◆ What you should do: Please copy, exactly and with no pictures, only the lines from the one containing "2. Serve the" through the last line of the records.
--- Data for processing Enclosed Below ---
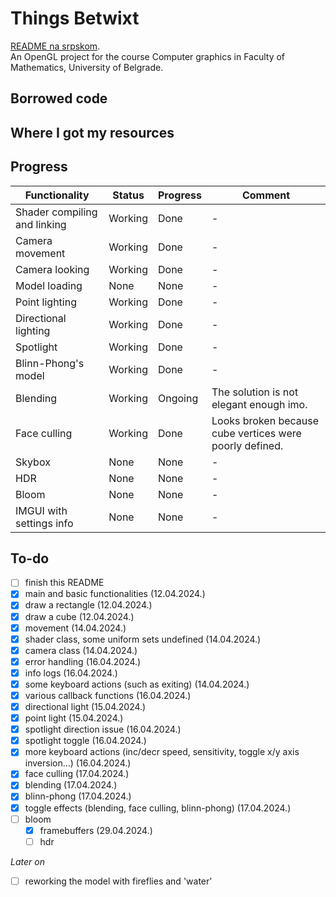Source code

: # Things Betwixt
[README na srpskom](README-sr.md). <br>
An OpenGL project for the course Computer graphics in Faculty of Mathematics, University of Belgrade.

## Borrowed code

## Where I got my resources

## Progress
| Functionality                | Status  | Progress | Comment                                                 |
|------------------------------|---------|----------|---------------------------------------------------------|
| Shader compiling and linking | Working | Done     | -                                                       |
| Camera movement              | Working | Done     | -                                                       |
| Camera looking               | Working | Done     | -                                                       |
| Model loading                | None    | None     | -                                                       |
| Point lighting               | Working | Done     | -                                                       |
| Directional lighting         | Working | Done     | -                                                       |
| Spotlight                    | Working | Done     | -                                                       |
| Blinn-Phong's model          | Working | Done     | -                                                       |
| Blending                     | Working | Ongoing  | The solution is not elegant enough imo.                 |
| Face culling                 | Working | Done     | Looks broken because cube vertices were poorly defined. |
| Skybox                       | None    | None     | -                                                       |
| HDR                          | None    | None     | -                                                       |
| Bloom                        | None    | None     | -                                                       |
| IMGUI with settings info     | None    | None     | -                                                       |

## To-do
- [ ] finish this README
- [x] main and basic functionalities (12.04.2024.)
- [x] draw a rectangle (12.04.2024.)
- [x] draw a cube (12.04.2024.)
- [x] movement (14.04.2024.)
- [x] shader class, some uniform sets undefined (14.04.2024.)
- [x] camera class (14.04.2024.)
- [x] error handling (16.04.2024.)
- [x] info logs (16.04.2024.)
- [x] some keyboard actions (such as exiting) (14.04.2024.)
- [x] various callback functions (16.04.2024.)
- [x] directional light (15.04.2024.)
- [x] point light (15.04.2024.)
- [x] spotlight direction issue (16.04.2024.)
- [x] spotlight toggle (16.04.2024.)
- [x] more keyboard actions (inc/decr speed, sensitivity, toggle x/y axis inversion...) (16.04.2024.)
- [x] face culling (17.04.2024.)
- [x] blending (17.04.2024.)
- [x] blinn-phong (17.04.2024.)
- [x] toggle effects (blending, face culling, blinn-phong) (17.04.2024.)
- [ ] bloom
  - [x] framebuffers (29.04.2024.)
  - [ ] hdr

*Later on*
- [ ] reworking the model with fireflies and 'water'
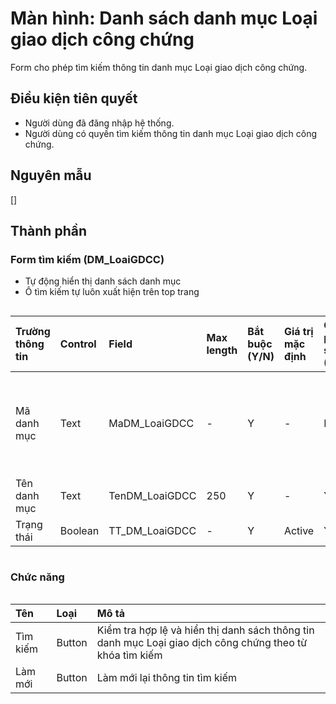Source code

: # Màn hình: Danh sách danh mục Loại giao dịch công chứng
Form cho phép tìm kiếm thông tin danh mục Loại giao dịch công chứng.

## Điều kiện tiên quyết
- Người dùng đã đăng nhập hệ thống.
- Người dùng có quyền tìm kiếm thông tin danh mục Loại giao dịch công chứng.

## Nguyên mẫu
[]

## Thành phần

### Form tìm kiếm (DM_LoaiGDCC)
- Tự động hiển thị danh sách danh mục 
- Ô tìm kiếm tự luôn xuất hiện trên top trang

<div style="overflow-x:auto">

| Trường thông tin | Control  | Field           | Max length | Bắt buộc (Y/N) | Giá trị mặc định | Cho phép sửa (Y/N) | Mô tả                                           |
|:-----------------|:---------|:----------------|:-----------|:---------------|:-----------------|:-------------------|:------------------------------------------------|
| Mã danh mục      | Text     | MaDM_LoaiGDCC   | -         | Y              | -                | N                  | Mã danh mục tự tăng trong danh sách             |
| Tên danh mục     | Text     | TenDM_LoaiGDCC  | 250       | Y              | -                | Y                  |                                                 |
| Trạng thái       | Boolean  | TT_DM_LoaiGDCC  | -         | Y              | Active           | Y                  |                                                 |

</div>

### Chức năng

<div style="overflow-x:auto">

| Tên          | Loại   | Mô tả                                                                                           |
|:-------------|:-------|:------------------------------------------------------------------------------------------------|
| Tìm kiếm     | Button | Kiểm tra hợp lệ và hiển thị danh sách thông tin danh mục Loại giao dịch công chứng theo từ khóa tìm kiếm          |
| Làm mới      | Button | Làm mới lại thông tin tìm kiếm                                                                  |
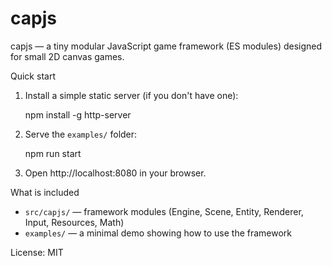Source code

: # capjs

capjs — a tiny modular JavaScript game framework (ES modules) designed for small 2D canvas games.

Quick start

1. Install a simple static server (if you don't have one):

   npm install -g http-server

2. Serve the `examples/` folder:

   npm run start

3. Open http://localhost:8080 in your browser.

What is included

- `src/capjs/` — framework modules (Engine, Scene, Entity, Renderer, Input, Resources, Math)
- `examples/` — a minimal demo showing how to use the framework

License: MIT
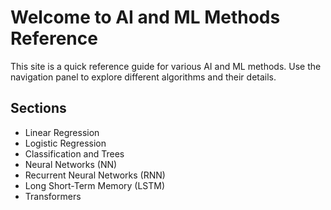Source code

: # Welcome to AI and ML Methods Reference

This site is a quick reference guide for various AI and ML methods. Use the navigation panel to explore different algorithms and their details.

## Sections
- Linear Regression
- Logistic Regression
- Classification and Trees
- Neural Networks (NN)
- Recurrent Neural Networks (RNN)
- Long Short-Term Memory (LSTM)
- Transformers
--- End of Enclosed Data for processing ---
◆ Result below:
2. Serve the `examples/` folder:

   npm run start

3. Open http://localhost:8080 in your browser.

What is included

- `src/capjs/` — framework modules (Engine, Scene, Entity, Renderer, Input, Resources, Math)
- `examples/` — a minimal demo showing how to use the framework

License: MIT
Source code

: # Welcome to AI and ML Methods Reference

This site is a quick reference guide for various AI and ML methods. Use the navigation panel to explore different algorithms and their details.

## Sections
- Linear Regression
- Logistic Regression
- Classification and Trees
- Neural Networks (NN)
- Recurrent Neural Networks (RNN)
- Long Short-Term Memory (LSTM)
- Transformers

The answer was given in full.